The press conference announced that both the Atlas and the CMS experiments at CERN have seen signatures of the Higgs at a mass about 125 GeV. While the statistical significance of the data exceeds 2 sigma, it has not reached the 5 sigma level at which a new particle is announced (hence the postponement of the bubbly). However it is noteworthy that the signature of the Higgs is seen in both experiments, in two different decay modes ( Higgs to two photons, and Higgs to four leptons via Z, Zbar) and at essentially the same mass. It is also important that the Higgs boson which is seen is consistent with the standard model, but is seen at a mass which does not rule out supersymmetry. Santa may break out the goodies for our supersymmetric friends, next year, after all. It will be worth the wait.
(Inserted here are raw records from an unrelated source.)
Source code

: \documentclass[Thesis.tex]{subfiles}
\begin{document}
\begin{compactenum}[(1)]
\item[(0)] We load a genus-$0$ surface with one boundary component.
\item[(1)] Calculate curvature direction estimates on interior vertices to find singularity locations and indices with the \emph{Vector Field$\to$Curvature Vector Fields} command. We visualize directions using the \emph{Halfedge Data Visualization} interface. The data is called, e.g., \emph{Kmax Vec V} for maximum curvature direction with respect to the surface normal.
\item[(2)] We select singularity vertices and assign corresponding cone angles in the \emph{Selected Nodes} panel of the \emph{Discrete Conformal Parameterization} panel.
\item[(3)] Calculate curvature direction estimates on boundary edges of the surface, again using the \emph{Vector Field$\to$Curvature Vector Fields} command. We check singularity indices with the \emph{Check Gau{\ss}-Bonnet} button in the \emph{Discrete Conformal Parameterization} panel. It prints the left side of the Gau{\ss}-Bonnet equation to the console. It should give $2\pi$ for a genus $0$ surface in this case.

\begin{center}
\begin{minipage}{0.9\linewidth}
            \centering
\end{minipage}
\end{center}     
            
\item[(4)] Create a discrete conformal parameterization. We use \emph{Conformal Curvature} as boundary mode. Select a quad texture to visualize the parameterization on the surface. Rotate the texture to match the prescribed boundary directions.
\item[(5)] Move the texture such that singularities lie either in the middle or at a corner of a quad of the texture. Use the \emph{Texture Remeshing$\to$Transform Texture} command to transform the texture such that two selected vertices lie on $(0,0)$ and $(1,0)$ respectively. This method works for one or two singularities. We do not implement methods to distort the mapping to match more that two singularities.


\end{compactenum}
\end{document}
On the flip side, this will have been the slowest Eureka ever.(The top quark was like this, but every pimple on the distributions wasn't under world-wide discussion instantly, those days). On the other hand, do we really want to see 3000 physicists jump out of their bath tubs in the altogether? The Armani suits (or whatever, we're no experts) of the webcast were better. That was also the slowest webcast ever, but we won't spoil the holiday season by complaining.
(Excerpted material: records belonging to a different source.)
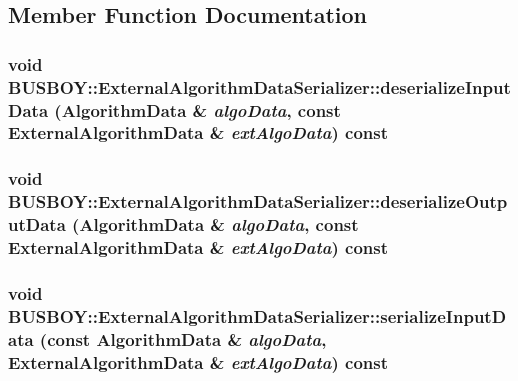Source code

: \subsection{Member Function Documentation}
\hypertarget{classBUSBOY_1_1ExternalAlgorithmDataSerializer_af9af42b4d74c605c6da878ddc9f85316}{
\subsubsection[{deserializeInputData}]{\setlength{\rightskip}{0pt plus 5cm}void BUSBOY::ExternalAlgorithmDataSerializer::deserializeInputData ({\bf AlgorithmData} \& {\em algoData}, \/  const {\bf ExternalAlgorithmData} \& {\em extAlgoData}) const}}
\label{classBUSBOY_1_1ExternalAlgorithmDataSerializer_af9af42b4d74c605c6da878ddc9f85316}
\hypertarget{classBUSBOY_1_1ExternalAlgorithmDataSerializer_abea197e5350829e1be632e044bc451a0}{
\subsubsection[{deserializeOutputData}]{\setlength{\rightskip}{0pt plus 5cm}void BUSBOY::ExternalAlgorithmDataSerializer::deserializeOutputData ({\bf AlgorithmData} \& {\em algoData}, \/  const {\bf ExternalAlgorithmData} \& {\em extAlgoData}) const}}
\label{classBUSBOY_1_1ExternalAlgorithmDataSerializer_abea197e5350829e1be632e044bc451a0}
\hypertarget{classBUSBOY_1_1ExternalAlgorithmDataSerializer_a382032041e694cb53c8fe03c5c8dff80}{
\subsubsection[{serializeInputData}]{\setlength{\rightskip}{0pt plus 5cm}void BUSBOY::ExternalAlgorithmDataSerializer::serializeInputData (const {\bf AlgorithmData} \& {\em algoData}, \/  {\bf ExternalAlgorithmData} \& {\em extAlgoData}) const}}
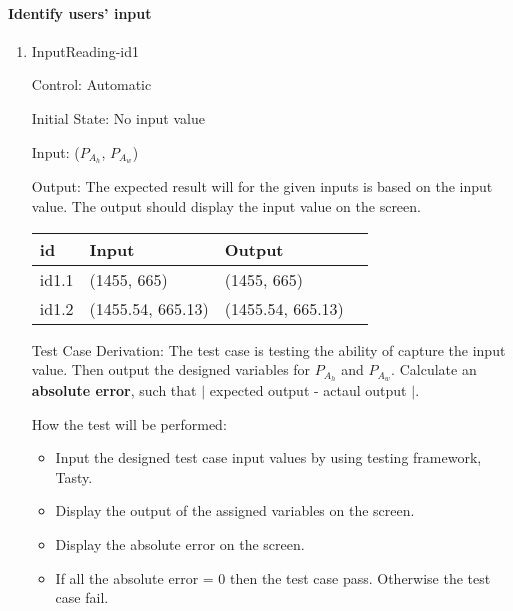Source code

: \documentclass[12pt, titlepage]{article}
\begin{document}
\paragraph{Identify users' input}
\begin{enumerate}

\item{InputReading-id1\\}

Control: Automatic
					
Initial State: No input value
					
Input: ($P_{A_{h}}$, $P_{A_{w}}$)


Output: The expected result will for the given inputs is based on the input value.
The output should display the input value on the screen.


\noindent \begin{tabular}{l l l l} 
    \toprule		
    \textbf{id} & \textbf{Input} & \textbf{Output}\\ 
	\midrule
   id1.1 &  (1455, 665)  & (1455, 665)\\
   id1.2 &  (1455.54, 665.13) & (1455.54, 665.13)\\
    \bottomrule
  \end{tabular}


Test Case Derivation: The test case is testing the ability of capture the input value. Then output the designed variables for  $P_{A_{h}}$ and $P_{A_{w}}$. Calculate an \textbf{absolute error}, such that $|$ expected output - actaul output $|$.

How the test will be performed:

\begin{itemize} 
\item Input the designed test case input values by using testing framework, Tasty. 
\item Display the output of the assigned variables on the screen.
\item  Display the absolute error on the screen.
\item  If all the absolute error = 0 then the test case pass. Otherwise the test case fail.
\end{itemize}

 
  

\end{enumerate}
\end{document}
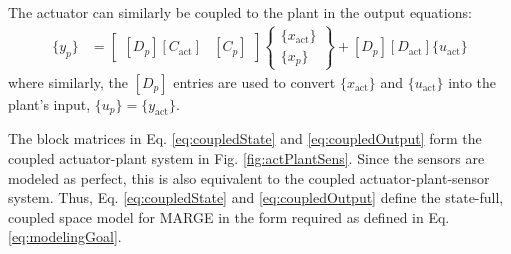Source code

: The actuator can similarly be coupled to the plant in the output equations:
\begin{align}
	\label{eq:coupledOutput}
	\{y_p\} &= \begin{bmatrix}
		[D_p][C_\text{act}] & [C_p]
	\end{bmatrix} \begin{Bmatrix} \{x_\text{act}\} \\ \{x_p\} \end{Bmatrix}
	+ [D_p] [D_\text{act}] \{u_\text{act}\}
\end{align}
where similarly, the $[D_p]$ entries are used to convert $\{x_\text{act}\}$ and $\{u_\text{act}\}$ into the plant's input, $\{u_p\}=\{y_\text{act}\}$.

The block matrices in Eq. \ref{eq:coupledState} and \ref{eq:coupledOutput} form the coupled actuator-plant system in Fig. \ref{fig:actPlantSens}. Since the sensors are modeled as perfect, this is also equivalent to the coupled actuator-plant-sensor system. Thus, Eq. \ref{eq:coupledState} and \ref{eq:coupledOutput} define the state-full, coupled space model for MARGE in the form required as defined in Eq. \ref{eq:modelingGoal}.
Merry Christmas, everyone.

This blog post is by Neelima Gupte and Sumathi Rao.

Friday, December 9, 2011

The Arab winter, breaking dawn in Myanmar, and what of back home?

The Arab spring has given way to the winter of discontent, especially in Egypt. The military which looked like a resonable interim solution after Hosni Mubarak's forced departure, had to be forced into vacating the central space occupied by them. Meanwhile, the elections have given an alarming fraction of the vote to not just middle of the road Islamists, but to ultra-conservative parties. Die-hard optimists are still hopeful that secular elements will win the day, but a period with Egyptian versions of Khomeini might turn out to be inevitable. Well, who said democracy was an easy solution?
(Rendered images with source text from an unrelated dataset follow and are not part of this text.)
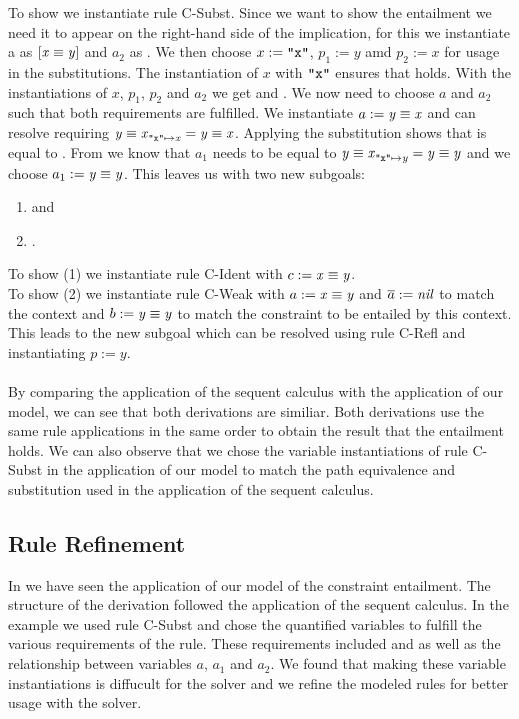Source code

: \begin{example}
To show  we instantiate rule C-Subst.
Since we want to show the entailment we need it to appear on the right-hand side of the implication,
for this we instantiate \ovl a as $[\mathit{x} \equiv \mathit{y}]$ and $a_2$ as .
We then choose $x := \texttt{"x"}$, $p_1 := y$ amd $p_2 := x$ for usage in the substitutions.
The instantiation of $x$ with $\texttt{"x"}$ ensures that  holds.
With the instantiations of $x$, $p_1$, $p_2$ and $a_2$ we get
 and .
We now need to choose $a$ and $a_2$ such that both  requirements are fulfilled.
We instantiate $a := \mathit{y} \equiv \mathit{x}$ and can resolve 
requiring $\mathit{\mathit{y} \equiv \mathit{x}}_{\mathit{\texttt{"x"}} \mapsto \mathit{x}} = \mathit{y} \equiv \mathit{x}$.
Applying the substitution shows that  is equal to .
From  we know that
$a_1$ needs to be equal to $\mathit{\mathit{y} \equiv \mathit{x}}_{\mathit{\texttt{"x"}} \mapsto \mathit{y}} = \mathit{y} \equiv \mathit{y}$
and we choose $a_1 := \mathit{y} \equiv \mathit{y}$.
This leaves us with two new subgoals:
\begin{enumerate}
    \item {} and
    \item {}.
\end{enumerate}
To show (1) we instantiate rule C-Ident with $c := \mathit{x} \equiv \mathit{y}$.\\
To show (2) we instantiate rule C-Weak with
$a := \mathit{x} \equiv \mathit{y}$ and $\overline{a} := \mathit{nil}$ to match the context
and $b := \mathit{y} \equiv \mathit{y}$ to match the constraint to be entailed by this context.
This leads to the new subgoal  which can be
resolved using rule C-Refl and instantiating $p := y$.\\
\\
By comparing the application of the sequent calculus with the application of our model,
we can see that both derivations are similiar.
Both derivations use the same rule applications in the same order to obtain the result
that the entailment holds.
We can also observe that we chose the variable instantiations of rule C-Subst
in the application of our model to match the path equivalence and substitution used
in the application of the sequent calculus.
\end{example}

\subsection{Rule Refinement}
In  we have seen the application of our model
of the constraint entailment. The structure of the derivation followed the application
of the sequent calculus.
In the example we used rule C-Subst and chose the quantified variables
to fulfill the various requirements of the rule.
These requirements included  and  as well
as the relationship between variables $a$, $a_1$ and $a_2$.
We found that making these variable instantiations is diffucult for the solver
and we refine the modeled rules for better usage with the solver.

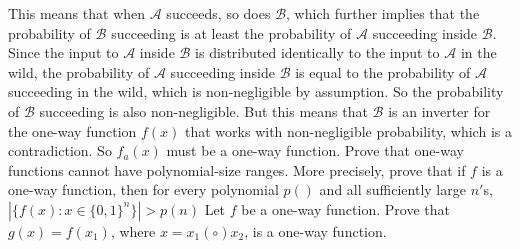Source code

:\documentclass[10pt]{exam}
\begin{document}
\begin{questions}
This means that when $\mathcal{A}$ succeeds, so does $\mathcal{B}$, which further implies that the probability of $\mathcal{B}$
succeeding is at least the probability of $\mathcal{A}$ succeeding inside $\mathcal{B}$. Since the input to $\mathcal{A}$ inside $\mathcal{B}$ is
distributed identically to the input to $\mathcal{A}$ in the wild, the probability of $\mathcal{A}$ succeeding inside $\mathcal{B}$ is
equal to the probability of $\mathcal{A}$ succeeding in the wild, which is non-negligible by assumption. So
the probability of $\mathcal{B}$ succeeding is also non-negligible. But this means that $\mathcal{B}$ is an inverter for
the one-way function $f(x)$ that works with non-negligible probability, which is a contradiction. So $f_a(x)$ must be a one-way function.
\question[3] Prove that one-way functions cannot have polynomial-size ranges. More precisely, prove that if $f$ is a one-way function, then for every polynomial $p()$ and all sufficiently large $n'$s, $|\{f(x):x\in \{0,1\}^n\}|>p(n)$
\question[3] Let $f$ be a one-way function. Prove that $g(x)=f(x_1)$, where $x=x_1(\circ)x_2$, is a one-way function.

\end{questions}
\end{document}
On a brighter note, the military junta seems to be loosening its hold on Myanmar. The charismatic Aung San Suu Kyi is contesting the elections with her National League of Democracy party, and, incidentally, exchanging bright smiles with Hillary Clinton. Cynics claim all this is in aid of Myanmar's pursuit of the Asean chair, and will soon be turned off since this objective is now achieved. However, as all despots from Saddam to Mubarak have had to notice, it's not so easy to put the genie back in the bottle.

Meanwhile, back home, the Indian government seems to be trying to do just that. The idea of trying to have guidelines for web-content is not bad in itself, but surely it is better to have this administered by a self-regulatory body? A Web Council of India, like the Press Council of India, seems to be a better idea than the government getting into the act. That might be as self-defeating as the government trying to run an airline. Is anyone listening?

This blog post is by Neelima Gupte and Sumathi Rao.